━━ Dataset content ━━

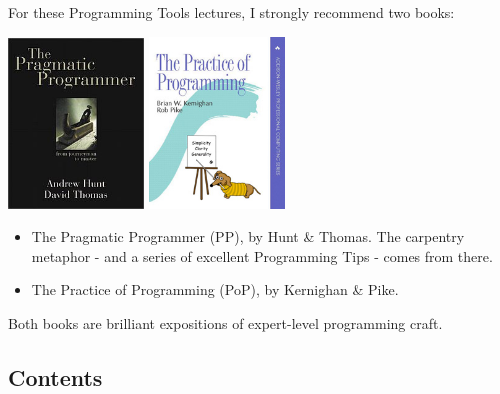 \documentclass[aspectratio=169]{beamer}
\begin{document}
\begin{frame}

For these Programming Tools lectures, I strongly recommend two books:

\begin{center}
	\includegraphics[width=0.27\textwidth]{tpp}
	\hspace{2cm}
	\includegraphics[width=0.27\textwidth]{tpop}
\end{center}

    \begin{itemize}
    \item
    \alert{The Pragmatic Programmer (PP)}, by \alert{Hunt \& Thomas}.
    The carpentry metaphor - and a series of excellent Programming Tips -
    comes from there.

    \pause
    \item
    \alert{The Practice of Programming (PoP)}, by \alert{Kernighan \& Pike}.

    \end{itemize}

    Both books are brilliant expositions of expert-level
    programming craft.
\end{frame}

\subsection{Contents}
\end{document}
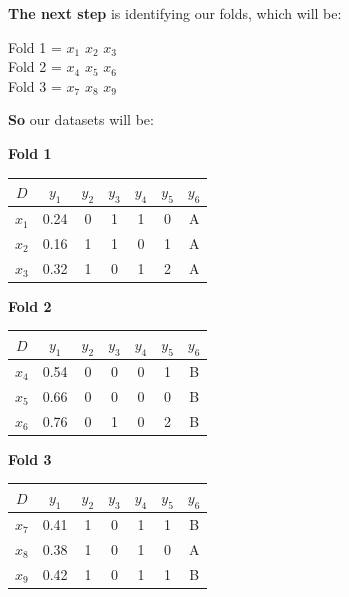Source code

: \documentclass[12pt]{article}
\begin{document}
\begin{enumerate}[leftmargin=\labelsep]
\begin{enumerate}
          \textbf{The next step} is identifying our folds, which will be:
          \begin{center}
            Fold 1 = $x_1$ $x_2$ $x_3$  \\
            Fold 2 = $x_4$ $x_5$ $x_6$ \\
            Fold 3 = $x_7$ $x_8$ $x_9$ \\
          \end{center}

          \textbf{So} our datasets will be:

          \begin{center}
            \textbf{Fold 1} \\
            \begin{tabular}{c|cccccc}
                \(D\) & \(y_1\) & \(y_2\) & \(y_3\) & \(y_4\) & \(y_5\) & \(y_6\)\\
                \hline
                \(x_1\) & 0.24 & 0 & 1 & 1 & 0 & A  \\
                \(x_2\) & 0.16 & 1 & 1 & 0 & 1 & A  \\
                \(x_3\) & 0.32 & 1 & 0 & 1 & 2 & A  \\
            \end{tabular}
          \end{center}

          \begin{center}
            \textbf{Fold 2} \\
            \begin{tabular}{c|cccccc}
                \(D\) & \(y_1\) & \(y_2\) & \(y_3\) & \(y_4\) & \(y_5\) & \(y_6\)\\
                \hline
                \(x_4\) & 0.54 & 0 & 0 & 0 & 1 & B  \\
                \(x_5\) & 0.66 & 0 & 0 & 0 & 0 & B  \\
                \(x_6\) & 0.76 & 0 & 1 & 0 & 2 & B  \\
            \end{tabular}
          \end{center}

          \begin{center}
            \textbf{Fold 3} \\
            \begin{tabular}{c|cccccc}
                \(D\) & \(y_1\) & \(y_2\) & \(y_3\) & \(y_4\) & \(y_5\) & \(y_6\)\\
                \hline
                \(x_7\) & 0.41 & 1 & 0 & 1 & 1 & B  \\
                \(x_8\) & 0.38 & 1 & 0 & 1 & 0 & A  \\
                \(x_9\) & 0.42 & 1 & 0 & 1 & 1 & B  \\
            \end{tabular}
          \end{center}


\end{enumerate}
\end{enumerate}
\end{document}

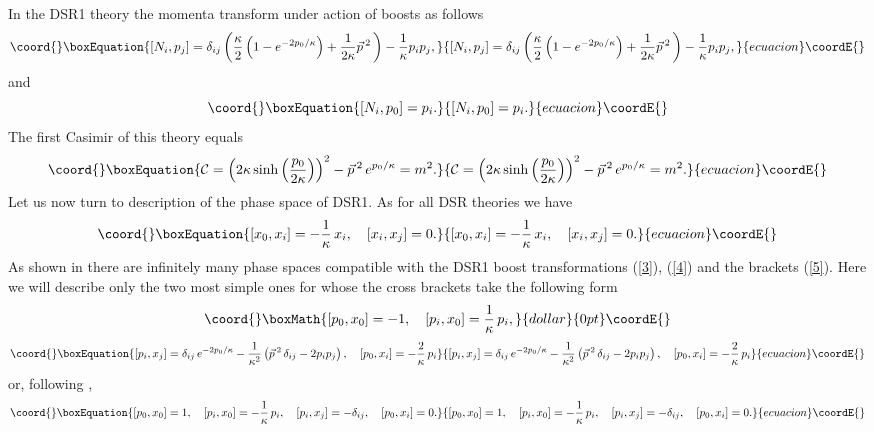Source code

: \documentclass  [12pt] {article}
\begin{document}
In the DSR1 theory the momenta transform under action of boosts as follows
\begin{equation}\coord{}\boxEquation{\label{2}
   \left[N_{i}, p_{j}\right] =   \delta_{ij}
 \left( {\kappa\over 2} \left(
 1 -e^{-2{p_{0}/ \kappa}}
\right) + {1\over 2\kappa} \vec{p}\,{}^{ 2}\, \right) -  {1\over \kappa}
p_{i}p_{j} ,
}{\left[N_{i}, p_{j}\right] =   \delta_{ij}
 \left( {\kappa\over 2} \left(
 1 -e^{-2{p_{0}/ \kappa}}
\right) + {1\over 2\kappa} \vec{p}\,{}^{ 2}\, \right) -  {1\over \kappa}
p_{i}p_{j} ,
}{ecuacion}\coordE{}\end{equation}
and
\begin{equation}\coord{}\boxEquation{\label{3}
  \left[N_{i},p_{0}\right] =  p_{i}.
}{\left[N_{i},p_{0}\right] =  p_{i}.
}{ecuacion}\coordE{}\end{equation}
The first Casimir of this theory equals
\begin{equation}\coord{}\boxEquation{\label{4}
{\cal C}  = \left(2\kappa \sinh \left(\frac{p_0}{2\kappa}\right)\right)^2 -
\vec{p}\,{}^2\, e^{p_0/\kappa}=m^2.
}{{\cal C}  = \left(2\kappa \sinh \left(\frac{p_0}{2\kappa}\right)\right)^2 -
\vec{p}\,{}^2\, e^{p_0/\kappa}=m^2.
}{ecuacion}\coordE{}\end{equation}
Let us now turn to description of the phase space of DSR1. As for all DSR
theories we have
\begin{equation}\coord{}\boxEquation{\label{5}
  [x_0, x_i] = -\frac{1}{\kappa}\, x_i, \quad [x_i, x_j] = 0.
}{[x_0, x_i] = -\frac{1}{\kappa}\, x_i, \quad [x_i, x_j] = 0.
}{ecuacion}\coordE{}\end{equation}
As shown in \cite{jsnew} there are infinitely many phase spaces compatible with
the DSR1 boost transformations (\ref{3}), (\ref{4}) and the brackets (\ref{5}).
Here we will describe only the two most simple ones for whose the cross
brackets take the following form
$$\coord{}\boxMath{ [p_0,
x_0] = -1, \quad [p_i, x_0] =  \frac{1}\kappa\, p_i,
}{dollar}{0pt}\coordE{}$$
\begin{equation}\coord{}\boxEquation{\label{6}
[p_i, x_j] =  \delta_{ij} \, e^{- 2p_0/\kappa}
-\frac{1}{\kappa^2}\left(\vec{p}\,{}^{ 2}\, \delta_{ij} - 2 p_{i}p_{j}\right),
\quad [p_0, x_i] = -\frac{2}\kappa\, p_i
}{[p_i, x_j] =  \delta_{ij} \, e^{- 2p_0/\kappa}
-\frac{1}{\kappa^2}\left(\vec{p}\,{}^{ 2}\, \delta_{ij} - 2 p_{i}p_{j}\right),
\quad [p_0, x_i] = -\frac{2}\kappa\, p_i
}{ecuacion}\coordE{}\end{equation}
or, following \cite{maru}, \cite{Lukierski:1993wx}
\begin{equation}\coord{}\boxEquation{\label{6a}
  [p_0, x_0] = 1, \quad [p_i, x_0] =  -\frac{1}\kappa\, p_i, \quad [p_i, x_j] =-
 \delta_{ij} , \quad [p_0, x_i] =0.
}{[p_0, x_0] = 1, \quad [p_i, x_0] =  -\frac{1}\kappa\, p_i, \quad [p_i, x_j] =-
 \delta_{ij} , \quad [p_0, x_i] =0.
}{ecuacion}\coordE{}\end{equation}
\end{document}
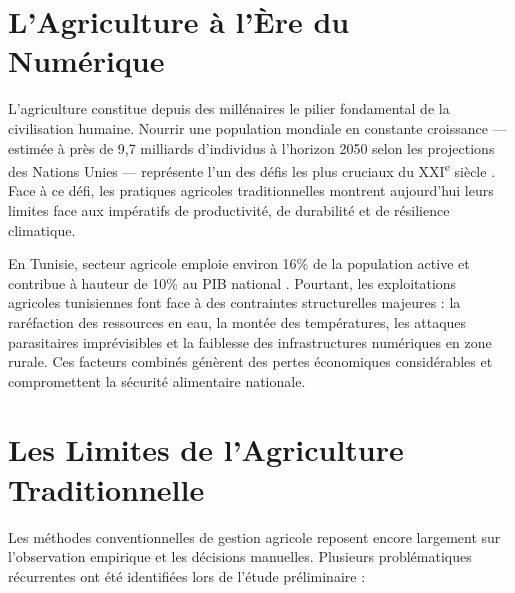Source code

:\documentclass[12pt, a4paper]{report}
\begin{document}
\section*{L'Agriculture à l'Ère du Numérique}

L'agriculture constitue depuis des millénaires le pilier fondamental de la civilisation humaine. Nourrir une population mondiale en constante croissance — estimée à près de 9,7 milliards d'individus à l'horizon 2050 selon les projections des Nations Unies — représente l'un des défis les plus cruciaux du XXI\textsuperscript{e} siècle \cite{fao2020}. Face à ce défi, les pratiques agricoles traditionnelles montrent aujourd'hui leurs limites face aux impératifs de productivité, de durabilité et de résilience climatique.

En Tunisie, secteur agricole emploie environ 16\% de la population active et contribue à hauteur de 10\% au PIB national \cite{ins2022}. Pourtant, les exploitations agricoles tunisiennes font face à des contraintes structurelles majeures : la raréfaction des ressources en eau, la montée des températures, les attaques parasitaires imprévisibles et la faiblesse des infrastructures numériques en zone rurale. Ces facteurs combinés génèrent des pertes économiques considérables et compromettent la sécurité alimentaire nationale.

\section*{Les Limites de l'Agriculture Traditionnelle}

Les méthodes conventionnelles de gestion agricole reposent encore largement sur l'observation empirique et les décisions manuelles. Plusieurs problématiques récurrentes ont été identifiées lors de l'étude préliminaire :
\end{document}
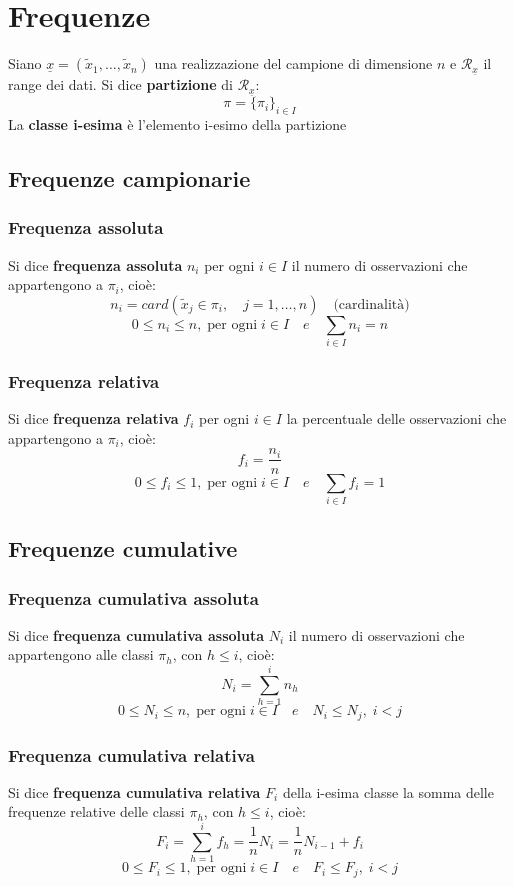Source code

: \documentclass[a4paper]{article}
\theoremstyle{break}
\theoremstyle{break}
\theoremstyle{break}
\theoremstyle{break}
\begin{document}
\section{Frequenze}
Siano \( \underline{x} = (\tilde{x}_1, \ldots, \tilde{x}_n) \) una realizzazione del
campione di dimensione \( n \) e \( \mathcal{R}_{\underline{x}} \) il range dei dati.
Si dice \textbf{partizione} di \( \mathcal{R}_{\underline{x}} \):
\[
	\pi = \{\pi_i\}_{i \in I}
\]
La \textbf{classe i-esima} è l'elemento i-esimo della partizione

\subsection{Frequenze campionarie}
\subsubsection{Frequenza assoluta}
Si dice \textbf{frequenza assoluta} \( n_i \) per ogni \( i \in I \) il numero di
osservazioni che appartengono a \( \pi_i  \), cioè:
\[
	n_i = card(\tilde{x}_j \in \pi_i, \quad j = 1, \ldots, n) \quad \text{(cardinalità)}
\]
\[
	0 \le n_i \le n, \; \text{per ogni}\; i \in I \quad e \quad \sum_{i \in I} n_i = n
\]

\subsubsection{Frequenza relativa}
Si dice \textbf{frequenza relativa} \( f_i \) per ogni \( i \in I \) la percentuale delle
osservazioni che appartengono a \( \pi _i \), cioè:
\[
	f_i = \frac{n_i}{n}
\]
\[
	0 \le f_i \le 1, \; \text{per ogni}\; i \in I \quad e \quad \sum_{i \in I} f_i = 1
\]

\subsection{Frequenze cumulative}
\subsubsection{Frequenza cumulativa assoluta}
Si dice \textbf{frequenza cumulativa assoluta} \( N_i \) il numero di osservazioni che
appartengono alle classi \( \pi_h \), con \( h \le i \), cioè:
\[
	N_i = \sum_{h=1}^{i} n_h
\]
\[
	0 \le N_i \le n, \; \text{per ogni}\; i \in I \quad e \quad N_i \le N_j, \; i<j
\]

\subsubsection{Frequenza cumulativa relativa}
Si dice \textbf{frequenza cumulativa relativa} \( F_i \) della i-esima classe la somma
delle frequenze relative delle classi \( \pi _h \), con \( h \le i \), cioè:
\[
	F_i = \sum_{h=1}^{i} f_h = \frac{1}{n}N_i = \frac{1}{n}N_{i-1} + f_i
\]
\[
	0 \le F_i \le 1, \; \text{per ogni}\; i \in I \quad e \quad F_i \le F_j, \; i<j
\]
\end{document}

━━━

Task details:
Each line that holds the string "osservazioni" is to be copied from the entries above.

Exercise output:
osservazioni che appartengono a \( \pi_i  \), cioè:
osservazioni che appartengono a \( \pi _i \), cioè:
Si dice \textbf{frequenza cumulativa assoluta} \( N_i \) il numero di osservazioni che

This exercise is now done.